«И льстили Ему устами своими, и языкам своим лгали пред Ним; Сердце же их было неправо пред Ним, и они не были верны Завету Его». /Пс. 77, 36–37/
«Выкатились от жира глаза их, бродят помыслы в сердце. Над всем издеваются; злобно разглашают клевету; говорят свысока. Поднимают к небесам уста свои, а язык их расхаживает по земле! Потому туда же обращается народ Его и пьют воду полною чашею. И говорят: «как узнает Бог?» и «есть ли ведение Вышнего?» И вот, эти нечестивые благоденствуют в веке сем, умножают богатство». /Пс. 72, 7-12/
— Ведь что они искали, обыскивая вещи семинаристов? Книжки и листовки, обличающие «жирных» и пытающиеся хоть как-то заступиться за «малых сих», которым они обязаны были служить согласно христианскому учению.
И прокламации эти порой так напоминали гневные обличения из уст Господа, которыми зачитывался Иосиф!
Coco нравилось, когда его называли Кобой — по-турецки «Непримиримый». В его любимой книге «Отцеубийца» одна простая женщина обращается к Кобе с мольбой о заступничестве. Там так и написано: «Странно! При организованном управлении, когда начальники, диамбеги, судьи, приставы и всякие другие чиновники наводнили страну, как муравьи, и делали вид, что чинят правосудие, простая, ни в чём не повинная женщина умоляла человека, совершившего убийство, защитить её от несправедливости».
— Вот свидетельство одного из воспитанников духовного училища: «В первые годы учения Coco был очень верующим, посещал все богослужения, пел в церковном хоре. Хорошо помню, что он не только выполнял религиозные обряды, но всегда и нам напоминал об их соблюдении». /Журнал «Безбожник», 1939/
Мальчик, конечно, не мог разобраться во всех тонкостях православного учения.
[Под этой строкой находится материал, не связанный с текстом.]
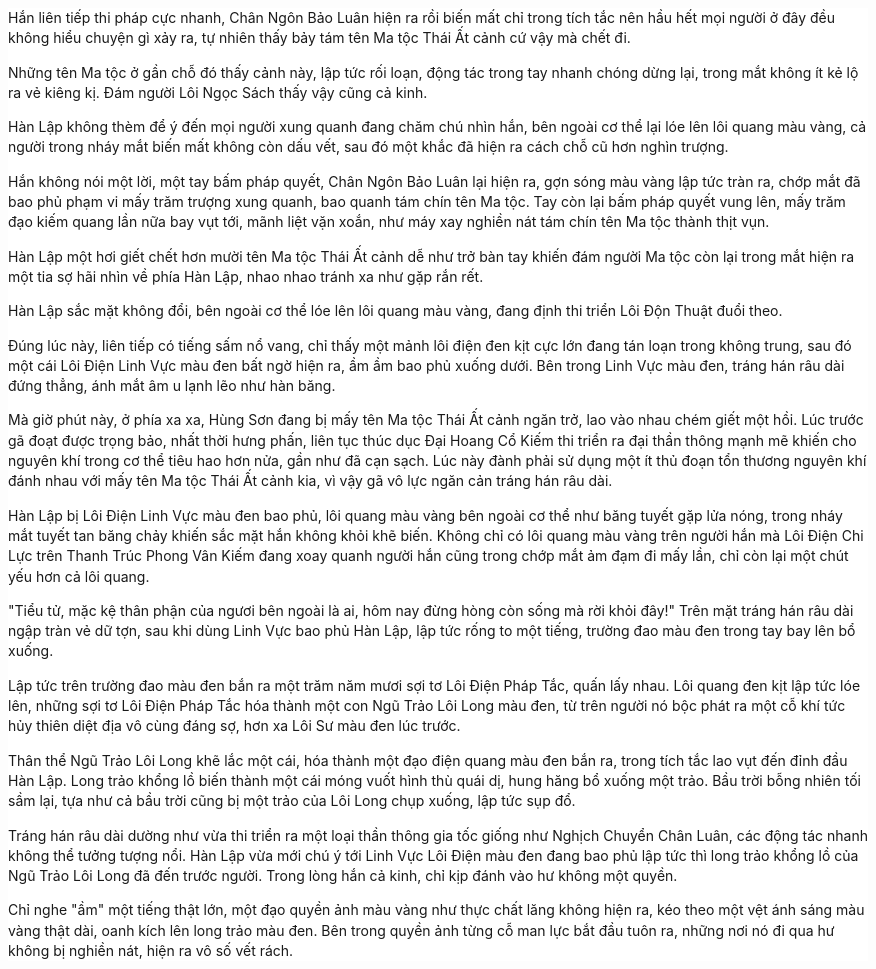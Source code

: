 Hắn liên tiếp thi pháp cực nhanh, Chân Ngôn Bảo Luân hiện ra rồi biến mất chỉ trong tích tắc nên hầu hết mọi người ở đây đều không hiểu chuyện gì xảy ra, tự nhiên thấy bảy tám tên Ma tộc Thái Ất cảnh cứ vậy mà chết đi.

Những tên Ma tộc ở gần chỗ đó thấy cảnh này, lập tức rối loạn, động tác trong tay nhanh chóng dừng lại, trong mắt không ít kẻ lộ ra vẻ kiêng kị. Đám người Lôi Ngọc Sách thấy vậy cũng cả kinh.

Hàn Lập không thèm để ý đến mọi người xung quanh đang chăm chú nhìn hắn, bên ngoài cơ thể lại lóe lên lôi quang màu vàng, cả người trong nháy mắt biến mất không còn dấu vết, sau đó một khắc đã hiện ra cách chỗ cũ hơn nghìn trượng.

Hắn không nói một lời, một tay bấm pháp quyết, Chân Ngôn Bảo Luân lại hiện ra, gợn sóng màu vàng lập tức tràn ra, chớp mắt đã bao phủ phạm vi mấy trăm trượng xung quanh, bao quanh tám chín tên Ma tộc. Tay còn lại bấm pháp quyết vung lên, mấy trăm đạo kiếm quang lần nữa bay vụt tới, mãnh liệt vặn xoắn, như máy xay nghiền nát tám chín tên Ma tộc thành thịt vụn.

Hàn Lập một hơi giết chết hơn mười tên Ma tộc Thái Ất cảnh dễ như trở bàn tay khiến đám người Ma tộc còn lại trong mắt hiện ra một tia sợ hãi nhìn về phía Hàn Lập, nhao nhao tránh xa như gặp rắn rết.

Hàn Lập sắc mặt không đổi, bên ngoài cơ thể lóe lên lôi quang màu vàng, đang định thi triển Lôi Độn Thuật đuổi theo.

Đúng lúc này, liên tiếp có tiếng sấm nổ vang, chỉ thấy một mảnh lôi điện đen kịt cực lớn đang tán loạn trong không trung, sau đó một cái Lôi Điện Linh Vực màu đen bất ngờ hiện ra, ầm ầm bao phủ xuống dưới. Bên trong Linh Vực màu đen, tráng hán râu dài đứng thẳng, ánh mắt âm u lạnh lẽo như hàn băng.

Mà giờ phút này, ở phía xa xa, Hùng Sơn đang bị mấy tên Ma tộc Thái Ất cảnh ngăn trở, lao vào nhau chém giết một hồi. Lúc trước gã đoạt được trọng bảo, nhất thời hưng phấn, liên tục thúc dục Đại Hoang Cổ Kiếm thi triển ra đại thần thông mạnh mẽ khiến cho nguyên khí trong cơ thể tiêu hao hơn nửa, gần như đã cạn sạch. Lúc này đành phải sử dụng một ít thủ đoạn tổn thương nguyên khí đánh nhau với mấy tên Ma tộc Thái Ất cảnh kia, vì vậy gã vô lực ngăn cản tráng hán râu dài.

Hàn Lập bị Lôi Điện Linh Vực màu đen bao phủ, lôi quang màu vàng bên ngoài cơ thể như băng tuyết gặp lửa nóng, trong nháy mắt tuyết tan băng chảy khiến sắc mặt hắn không khỏi khẽ biến. Không chỉ có lôi quang màu vàng trên người hắn mà Lôi Điện Chi Lực trên Thanh Trúc Phong Vân Kiếm đang xoay quanh người hắn cũng trong chớp mắt ảm đạm đi mấy lần, chỉ còn lại một chút yếu hơn cả lôi quang.

"Tiểu tử, mặc kệ thân phận của ngươi bên ngoài là ai, hôm nay đừng hòng còn sống mà rời khỏi đây!" Trên mặt tráng hán râu dài ngập tràn vẻ dữ tợn, sau khi dùng Linh Vực bao phủ Hàn Lập, lập tức rống to một tiếng, trường đao màu đen trong tay bay lên bổ xuống.

Lập tức trên trường đao màu đen bắn ra một trăm năm mươi sợi tơ Lôi Điện Pháp Tắc, quấn lấy nhau. Lôi quang đen kịt lập tức lóe lên, những sợi tơ Lôi Điện Pháp Tắc hóa thành một con Ngũ Trảo Lôi Long màu đen, từ trên người nó bộc phát ra một cỗ khí tức hủy thiên diệt địa vô cùng đáng sợ, hơn xa Lôi Sư màu đen lúc trước.

Thân thể Ngũ Trảo Lôi Long khẽ lắc một cái, hóa thành một đạo điện quang màu đen bắn ra, trong tích tắc lao vụt đến đỉnh đầu Hàn Lập. Long trảo khổng lồ biến thành một cái móng vuốt hình thù quái dị, hung hăng bổ xuống một trảo. Bầu trời bỗng nhiên tối sầm lại, tựa như cả bầu trời cũng bị một trảo của Lôi Long chụp xuống, lập tức sụp đổ.

Tráng hán râu dài dường như vừa thi triển ra một loại thần thông gia tốc giống như Nghịch Chuyển Chân Luân, các động tác nhanh không thể tưởng tượng nổi. Hàn Lập vừa mới chú ý tới Linh Vực Lôi Điện màu đen đang bao phủ lập tức thì long trảo khổng lồ của Ngũ Trảo Lôi Long đã đến trước người. Trong lòng hắn cả kinh, chỉ kịp đánh vào hư không một quyền.

Chỉ nghe "ầm" một tiếng thật lớn, một đạo quyền ảnh màu vàng như thực chất lăng không hiện ra, kéo theo một vệt ánh sáng màu vàng thật dài, oanh kích lên long trảo màu đen. Bên trong quyền ảnh từng cỗ man lực bắt đầu tuôn ra, những nơi nó đi qua hư không bị nghiền nát, hiện ra vô số vết rách.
Он полюбил Бога — заступника униженных и угнетённых, борца за правду, против «жирных вампиров», против лжи и насилия. И поверил в Него, ненавидящего пожирателей чужих душ и жизней.
Бога, призвавшего и благословившего его, Кобу, стать Его воином.
Иосиф мечтал стать Кобой, непримиримым и бесстрашным воином против вселенского зла.
Монашеский подвиг, внутреннее делание, монотонные однообразные требы в каком-либо приходе были ему чужды, хотя он и был по натуре аскетом. «Спасись сам, и вокруг тебя спасутся тысячи…» Нет, он жаждал в корне изменить мир. Он с восторгом перечитывал:
«Ибо дом Мой назовётся домом молитвы для всех народов.
Стражи их слепы все и невежды; все они немые псы, не могущие лаять, бредящие лёжа, любящие спать.
И это псы, жадные душою, не знающие сытости; и это пастыри бессмысленные; все смотрят на свою дорогу, каждый до последнего на свою корысть.